Milenyum, bilgi, bilişim ve iletişimden sonra paylaşım
diye de nitelenen bu çağda, popüler erişim ve komünikasyon araçlarını,
sağlayıcıları ve platformları bütünüyle ve sürekli yasaklamak/önlemek neredeyse
imkansız olduğu için kimi ülkeler halklarını yerli alternatiflere yönlendirerek
güya bazı kaygılara karşı tedbir almaya çalışıyorlar.

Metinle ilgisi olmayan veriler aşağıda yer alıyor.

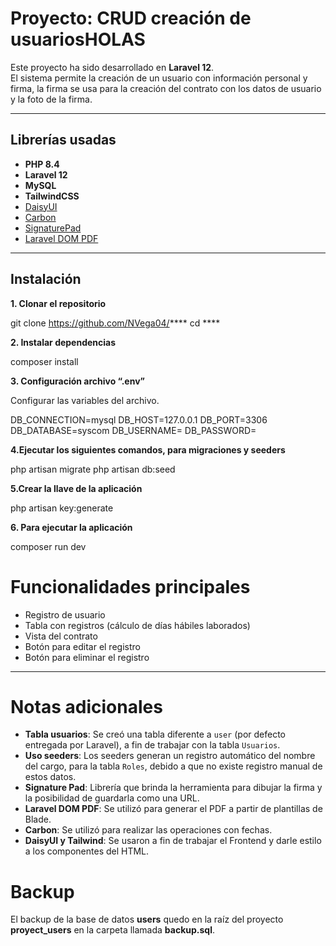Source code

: 
# Proyecto: CRUD creación de usuariosHOLAS

Este proyecto ha sido desarrollado en **Laravel 12**.  
El sistema permite la creación de un usuario con información personal y firma, la firma se usa para la creación del contrato con los datos de usuario y la foto de la firma.

---

## Librerías usadas
- **PHP 8.4**
- **Laravel 12**
- **MySQL**
- **TailwindCSS**
- [DaisyUI](https://daisyui.com/docs/customize/)
- [Carbon](https://carbon.nesbot.com/docs/)
- [SignaturePad](https://github.com/szimek/signature_pad)
- [Laravel DOM PDF](https://github.com/barryvdh/laravel-dompdf)

---

## Instalación

**1. Clonar el repositorio**

git clone https://github.com/NVega04/****
cd ****

**2. Instalar dependencias**

composer install

**3. Configuración archivo “.env”**

Configurar las variables del archivo.

DB_CONNECTION=mysql
DB_HOST=127.0.0.1
DB_PORT=3306
DB_DATABASE=syscom
DB_USERNAME=
DB_PASSWORD=

**4.Ejecutar los siguientes comandos, para migraciones y seeders**

php artisan migrate
php artisan db:seed

**5.Crear la llave de la aplicación**

php artisan key:generate


**6. Para ejecutar la aplicación**

composer run dev

# Funcionalidades principales

- Registro de usuario  
- Tabla con registros (cálculo de días hábiles laborados)  
- Vista del contrato  
- Botón para editar el registro  
- Botón para eliminar el registro  

---

# Notas adicionales

- **Tabla usuarios**: Se creó una tabla diferente a `user` (por defecto entregada por Laravel), a fin de trabajar con la tabla `Usuarios`.  
- **Uso seeders**: Los seeders generan un registro automático del nombre del cargo, para la tabla `Roles`, debido a que no existe registro manual de estos datos.  
- **Signature Pad**: Librería que brinda la herramienta para dibujar la firma y la posibilidad de guardarla como una URL.  
- **Laravel DOM PDF**: Se utilizó para generar el PDF a partir de plantillas de Blade.  
- **Carbon**: Se utilizó para realizar las operaciones con fechas.  
- **DaisyUI y Tailwind**: Se usaron a fin de trabajar el Frontend y darle estilo a los componentes del HTML.  


# Backup

El backup de la base de datos **users** quedo en la raíz del proyecto **proyect_users** en la carpeta llamada **backup.sql**.



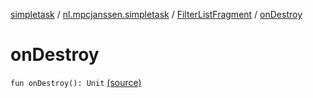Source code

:[simpletask](../../index.md) / [nl.mpcjanssen.simpletask](../index.md) / [FilterListFragment](index.md) / [onDestroy](.)

# onDestroy

`fun onDestroy(): Unit` [(source)](https://github.com/mpcjanssen/simpletask-android/blob/master/src/main/java/nl/mpcjanssen/simpletask/FilterListFragment.kt#L29)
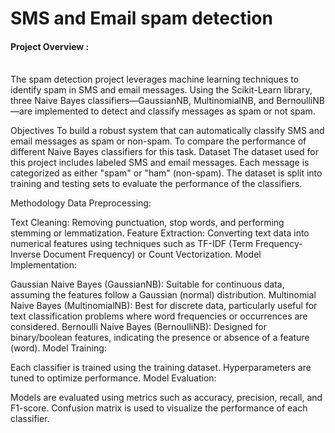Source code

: # SMS and Email spam detection

<h4>Project Overview : </h4><br>
The spam detection project leverages machine learning techniques to identify spam in SMS and email messages. Using the Scikit-Learn library, three Naive Bayes classifiers—GaussianNB, MultinomialNB, and BernoulliNB—are implemented to detect and classify messages as spam or not spam.

Objectives
To build a robust system that can automatically classify SMS and email messages as spam or non-spam.
To compare the performance of different Naive Bayes classifiers for this task.
Dataset
The dataset used for this project includes labeled SMS and email messages. Each message is categorized as either "spam" or "ham" (non-spam). The dataset is split into training and testing sets to evaluate the performance of the classifiers.

Methodology
Data Preprocessing:

Text Cleaning: Removing punctuation, stop words, and performing stemming or lemmatization.
Feature Extraction: Converting text data into numerical features using techniques such as TF-IDF (Term Frequency-Inverse Document Frequency) or Count Vectorization.
Model Implementation:

Gaussian Naive Bayes (GaussianNB): Suitable for continuous data, assuming the features follow a Gaussian (normal) distribution.
Multinomial Naive Bayes (MultinomialNB): Best for discrete data, particularly useful for text classification problems where word frequencies or occurrences are considered.
Bernoulli Naive Bayes (BernoulliNB): Designed for binary/boolean features, indicating the presence or absence of a feature (word).
Model Training:

Each classifier is trained using the training dataset.
Hyperparameters are tuned to optimize performance.
Model Evaluation:

Models are evaluated using metrics such as accuracy, precision, recall, and F1-score.
Confusion matrix is used to visualize the performance of each classifier.

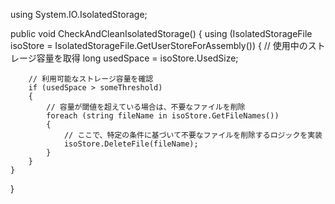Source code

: using System.IO.IsolatedStorage;

public void CheckAndCleanIsolatedStorage()
{
    using (IsolatedStorageFile isoStore = IsolatedStorageFile.GetUserStoreForAssembly())
    {
        // 使用中のストレージ容量を取得
        long usedSpace = isoStore.UsedSize;

        // 利用可能なストレージ容量を確認
        if (usedSpace > someThreshold)
        {
            // 容量が閾値を超えている場合は、不要なファイルを削除
            foreach (string fileName in isoStore.GetFileNames())
            {
                // ここで、特定の条件に基づいて不要なファイルを削除するロジックを実装
                isoStore.DeleteFile(fileName);
            }
        }
    }
}
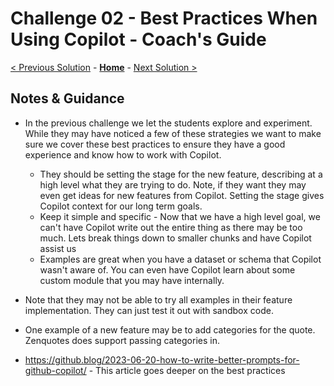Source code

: # Challenge 02 - Best Practices When Using Copilot - Coach's Guide 

[< Previous Solution](./Solution-01.md) - **[Home](./README.md)** - [Next Solution >](./Solution-03.md)

## Notes & Guidance

- In the previous challenge we let the students explore and experiment.  While they may have noticed a few of these strategies we want to make sure we cover these best practices to ensure they have a good experience and know how to work with Copilot.
  - They should be setting the stage for the new feature, describing at a high level what they are trying to do.  Note, if they want they may even get ideas for new features from Copilot.  Setting the stage gives Copilot context for our long term goals.
  - Keep it simple and specific - Now that we have a high level goal, we can't have Copilot write out the entire thing as there may be too much.  Lets break things down to smaller chunks and have Copilot assist us
  - Examples are great when you have a dataset or schema that Copilot wasn't aware of.  You can even have Copilot learn about some custom module that you may have internally.
- Note that they may not be able to try all examples in their feature implementation.  They can just test it out with sandbox code.
- One example of a new feature may be to add categories for the quote.  Zenquotes does support passing categories in.
 
- https://github.blog/2023-06-20-how-to-write-better-prompts-for-github-copilot/ - This article goes deeper on the best practices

Nüfusunun 52 milyonunun günde ortalama 3 saatini sosyal medyaya ayırdığı Türkiye’de ise belli alanlardaki kısmi sınırlamalar hariç müthiş bir özendirme var.
Her ne kadar suç teşkil ettiği gerekçesiyle kimi paylaşımlar adli takibe uğrasa da, linçler, saldırılar, iftira ve hakaretler gırla gidiyor.

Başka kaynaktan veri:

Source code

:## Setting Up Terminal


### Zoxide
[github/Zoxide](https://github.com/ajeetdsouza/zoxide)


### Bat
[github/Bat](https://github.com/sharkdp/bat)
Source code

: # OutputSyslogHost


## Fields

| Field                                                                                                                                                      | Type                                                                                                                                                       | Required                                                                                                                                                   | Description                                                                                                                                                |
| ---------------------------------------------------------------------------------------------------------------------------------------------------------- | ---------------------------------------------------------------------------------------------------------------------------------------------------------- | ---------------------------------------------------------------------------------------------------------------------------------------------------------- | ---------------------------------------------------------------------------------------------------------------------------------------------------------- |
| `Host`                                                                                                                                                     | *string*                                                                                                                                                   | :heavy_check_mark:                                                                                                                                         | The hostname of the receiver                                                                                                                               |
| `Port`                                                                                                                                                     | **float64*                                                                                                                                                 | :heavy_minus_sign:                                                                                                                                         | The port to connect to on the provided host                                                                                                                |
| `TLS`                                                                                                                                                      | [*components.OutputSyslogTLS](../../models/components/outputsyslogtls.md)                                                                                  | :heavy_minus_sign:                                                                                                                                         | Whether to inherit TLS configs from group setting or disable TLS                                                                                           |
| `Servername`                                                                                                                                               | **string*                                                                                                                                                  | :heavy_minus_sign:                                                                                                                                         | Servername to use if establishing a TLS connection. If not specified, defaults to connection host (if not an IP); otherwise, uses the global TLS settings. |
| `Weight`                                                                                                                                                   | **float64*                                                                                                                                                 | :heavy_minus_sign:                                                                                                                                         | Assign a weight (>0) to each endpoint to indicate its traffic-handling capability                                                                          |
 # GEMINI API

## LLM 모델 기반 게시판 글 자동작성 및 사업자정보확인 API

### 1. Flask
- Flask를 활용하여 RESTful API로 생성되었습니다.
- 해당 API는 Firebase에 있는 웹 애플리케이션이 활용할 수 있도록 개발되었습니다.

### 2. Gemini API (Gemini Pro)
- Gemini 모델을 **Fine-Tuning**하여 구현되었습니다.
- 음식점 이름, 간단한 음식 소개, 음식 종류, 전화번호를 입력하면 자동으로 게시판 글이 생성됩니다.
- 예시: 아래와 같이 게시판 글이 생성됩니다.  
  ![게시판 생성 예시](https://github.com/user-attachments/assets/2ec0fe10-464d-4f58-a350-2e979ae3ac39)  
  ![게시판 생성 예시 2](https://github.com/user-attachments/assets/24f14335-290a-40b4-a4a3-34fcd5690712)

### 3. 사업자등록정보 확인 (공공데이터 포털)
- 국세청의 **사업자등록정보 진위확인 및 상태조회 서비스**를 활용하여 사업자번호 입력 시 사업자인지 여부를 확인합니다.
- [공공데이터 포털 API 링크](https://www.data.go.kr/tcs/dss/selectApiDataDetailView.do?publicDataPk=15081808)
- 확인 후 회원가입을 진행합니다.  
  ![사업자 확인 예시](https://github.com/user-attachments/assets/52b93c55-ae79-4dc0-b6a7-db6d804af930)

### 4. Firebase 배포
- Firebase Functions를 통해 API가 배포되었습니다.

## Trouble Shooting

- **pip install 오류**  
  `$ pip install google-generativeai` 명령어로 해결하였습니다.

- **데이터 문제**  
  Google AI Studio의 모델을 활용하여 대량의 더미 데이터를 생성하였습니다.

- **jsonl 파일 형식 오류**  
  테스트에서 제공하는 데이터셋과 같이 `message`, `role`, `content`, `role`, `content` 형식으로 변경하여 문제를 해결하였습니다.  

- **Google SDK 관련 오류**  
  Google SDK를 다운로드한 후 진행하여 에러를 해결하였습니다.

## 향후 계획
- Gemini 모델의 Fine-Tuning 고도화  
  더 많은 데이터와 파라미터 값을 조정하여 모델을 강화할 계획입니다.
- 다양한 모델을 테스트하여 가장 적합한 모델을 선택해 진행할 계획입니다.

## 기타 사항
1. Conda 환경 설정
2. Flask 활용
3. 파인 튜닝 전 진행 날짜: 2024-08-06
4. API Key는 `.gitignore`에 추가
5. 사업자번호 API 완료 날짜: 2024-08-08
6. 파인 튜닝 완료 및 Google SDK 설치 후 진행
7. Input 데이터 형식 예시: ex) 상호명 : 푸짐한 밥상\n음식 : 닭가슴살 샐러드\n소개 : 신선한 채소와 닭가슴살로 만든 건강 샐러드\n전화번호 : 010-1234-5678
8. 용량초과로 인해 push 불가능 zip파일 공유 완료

İnternet ve sosyal medyanın avantajlarıyla birlikte risklerine ve tehlikelerine dikkat çeken çalışmaların hacmi ve etkisi ise çok çok düşük.
Hükümetin, sivil toplumun ve kanaat çevrelerinin ivedilikle bu konuya eğilmesi şart. Devlet deyince hemen kanuni düzenlemeyi de anlamamak gerek.
Mesele, herkesin selametini, zeminini ve geleceğini ilgilendiriyor. O yüzden formel ve informel biçimde ciddi adımlar atılması şart.
Şu “kurtarıcı ikonları kutsama patolojisi” aşılıp, artık acilen ilkokul birinci sınıftan başlanarak her kademede mutlaka internet ve sosyal medyanın kullanımı hakkında doğru dürüst bir bilinç ve davranış kazandırılmalı.
Diğer alanlarda olduğu gibi bu konuda da sınırları fark etmeleri sağlanmalı.
Bunun için bakanlık bile kurulabilir. Hatta bir ölçme ve değerlendirme sistemi geliştirilebilir.
Mevzu, özgürlüklerin kısıtlanması teranesine kurban edilemeyecek kadar ciddidir. Bu yüzden özellikle ahlaki perspektiften ele alınması şart.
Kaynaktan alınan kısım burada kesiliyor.